Would you set down each line of the data below exactly?

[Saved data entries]
==================================================
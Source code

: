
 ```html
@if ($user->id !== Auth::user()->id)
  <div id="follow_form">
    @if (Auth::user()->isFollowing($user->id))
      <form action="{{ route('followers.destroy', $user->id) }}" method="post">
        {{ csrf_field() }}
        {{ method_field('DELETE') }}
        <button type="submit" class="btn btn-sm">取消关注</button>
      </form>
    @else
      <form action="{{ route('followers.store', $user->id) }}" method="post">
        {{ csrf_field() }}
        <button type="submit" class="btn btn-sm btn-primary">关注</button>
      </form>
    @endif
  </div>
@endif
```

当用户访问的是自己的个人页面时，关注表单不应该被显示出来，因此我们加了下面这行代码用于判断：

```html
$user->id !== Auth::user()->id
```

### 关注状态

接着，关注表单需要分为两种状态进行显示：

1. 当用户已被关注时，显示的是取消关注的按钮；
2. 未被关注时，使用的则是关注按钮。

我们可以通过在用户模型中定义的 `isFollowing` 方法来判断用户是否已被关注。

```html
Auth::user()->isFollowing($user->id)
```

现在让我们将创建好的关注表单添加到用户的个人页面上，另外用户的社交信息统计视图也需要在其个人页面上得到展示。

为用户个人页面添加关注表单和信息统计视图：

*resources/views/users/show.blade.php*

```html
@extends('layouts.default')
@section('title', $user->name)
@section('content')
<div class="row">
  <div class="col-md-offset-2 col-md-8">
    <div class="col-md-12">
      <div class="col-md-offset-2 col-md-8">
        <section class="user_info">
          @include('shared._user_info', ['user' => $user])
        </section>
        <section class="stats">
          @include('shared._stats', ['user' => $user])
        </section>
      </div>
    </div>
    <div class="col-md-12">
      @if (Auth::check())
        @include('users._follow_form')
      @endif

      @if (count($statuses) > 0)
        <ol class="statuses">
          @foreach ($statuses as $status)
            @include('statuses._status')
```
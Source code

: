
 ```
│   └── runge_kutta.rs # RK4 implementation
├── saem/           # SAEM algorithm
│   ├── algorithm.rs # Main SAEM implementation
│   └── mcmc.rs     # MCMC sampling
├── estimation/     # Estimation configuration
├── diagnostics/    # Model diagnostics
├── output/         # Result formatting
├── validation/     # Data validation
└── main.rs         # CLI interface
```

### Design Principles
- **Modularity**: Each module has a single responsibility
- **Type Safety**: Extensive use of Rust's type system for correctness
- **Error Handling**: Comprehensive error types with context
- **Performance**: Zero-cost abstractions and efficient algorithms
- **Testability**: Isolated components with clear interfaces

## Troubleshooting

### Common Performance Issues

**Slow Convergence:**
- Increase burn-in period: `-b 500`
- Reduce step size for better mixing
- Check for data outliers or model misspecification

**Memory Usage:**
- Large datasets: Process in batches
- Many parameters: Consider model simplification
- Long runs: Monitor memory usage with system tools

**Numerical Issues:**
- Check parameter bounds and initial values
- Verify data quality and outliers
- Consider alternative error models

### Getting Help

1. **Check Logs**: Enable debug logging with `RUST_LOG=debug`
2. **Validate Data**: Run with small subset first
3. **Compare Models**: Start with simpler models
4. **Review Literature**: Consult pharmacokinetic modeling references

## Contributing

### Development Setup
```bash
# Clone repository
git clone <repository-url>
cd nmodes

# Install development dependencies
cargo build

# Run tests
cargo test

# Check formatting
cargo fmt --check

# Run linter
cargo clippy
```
==================================================
RESPONSE AREA:
Source code

:
 ```html
@if ($user->id !== Auth::user()->id)
  <div id="follow_form">
    @if (Auth::user()->isFollowing($user->id))
      <form action="{{ route('followers.destroy', $user->id) }}" method="post">
        {{ csrf_field() }}
        {{ method_field('DELETE') }}
        <button type="submit" class="btn btn-sm">取消关注</button>
      </form>
    @else
      <form action="{{ route('followers.store', $user->id) }}" method="post">
        {{ csrf_field() }}
        <button type="submit" class="btn btn-sm btn-primary">关注</button>
      </form>
    @endif
  </div>
@endif
```

当用户访问的是自己的个人页面时，关注表单不应该被显示出来，因此我们加了下面这行代码用于判断：

```html
$user->id !== Auth::user()->id
```

### 关注状态

接着，关注表单需要分为两种状态进行显示：

1. 当用户已被关注时，显示的是取消关注的按钮；
2. 未被关注时，使用的则是关注按钮。

我们可以通过在用户模型中定义的 `isFollowing` 方法来判断用户是否已被关注。

```html
Auth::user()->isFollowing($user->id)
```

现在让我们将创建好的关注表单添加到用户的个人页面上，另外用户的社交信息统计视图也需要在其个人页面上得到展示。

为用户个人页面添加关注表单和信息统计视图：

*resources/views/users/show.blade.php*

```html
@extends('layouts.default')
@section('title', $user->name)
@section('content')
<div class="row">
  <div class="col-md-offset-2 col-md-8">
    <div class="col-md-12">
      <div class="col-md-offset-2 col-md-8">
        <section class="user_info">
          @include('shared._user_info', ['user' => $user])
        </section>
        <section class="stats">
          @include('shared._stats', ['user' => $user])
        </section>
      </div>
    </div>
    <div class="col-md-12">
      @if (Auth::check())
        @include('users._follow_form')
      @endif

      @if (count($statuses) > 0)
        <ol class="statuses">
          @foreach ($statuses as $status)
            @include('statuses._status')
```
Source code

:
 ```
│   └── runge_kutta.rs # RK4 implementation
├── saem/           # SAEM algorithm
│   ├── algorithm.rs # Main SAEM implementation
│   └── mcmc.rs     # MCMC sampling
├── estimation/     # Estimation configuration
├── diagnostics/    # Model diagnostics
├── output/         # Result formatting
├── validation/     # Data validation
└── main.rs         # CLI interface
```

### Design Principles
- **Modularity**: Each module has a single responsibility
- **Type Safety**: Extensive use of Rust's type system for correctness
- **Error Handling**: Comprehensive error types with context
- **Performance**: Zero-cost abstractions and efficient algorithms
- **Testability**: Isolated components with clear interfaces

## Troubleshooting

### Common Performance Issues

**Slow Convergence:**
- Increase burn-in period: `-b 500`
- Reduce step size for better mixing
- Check for data outliers or model misspecification

**Memory Usage:**
- Large datasets: Process in batches
- Many parameters: Consider model simplification
- Long runs: Monitor memory usage with system tools

**Numerical Issues:**
- Check parameter bounds and initial values
- Verify data quality and outliers
- Consider alternative error models

### Getting Help

1. **Check Logs**: Enable debug logging with `RUST_LOG=debug`
2. **Validate Data**: Run with small subset first
3. **Compare Models**: Start with simpler models
4. **Review Literature**: Consult pharmacokinetic modeling references

## Contributing

### Development Setup
```bash
# Clone repository
git clone <repository-url>
cd nmodes

# Install development dependencies
cargo build

# Run tests
cargo test

# Check formatting
cargo fmt --check

# Run linter
cargo clippy
```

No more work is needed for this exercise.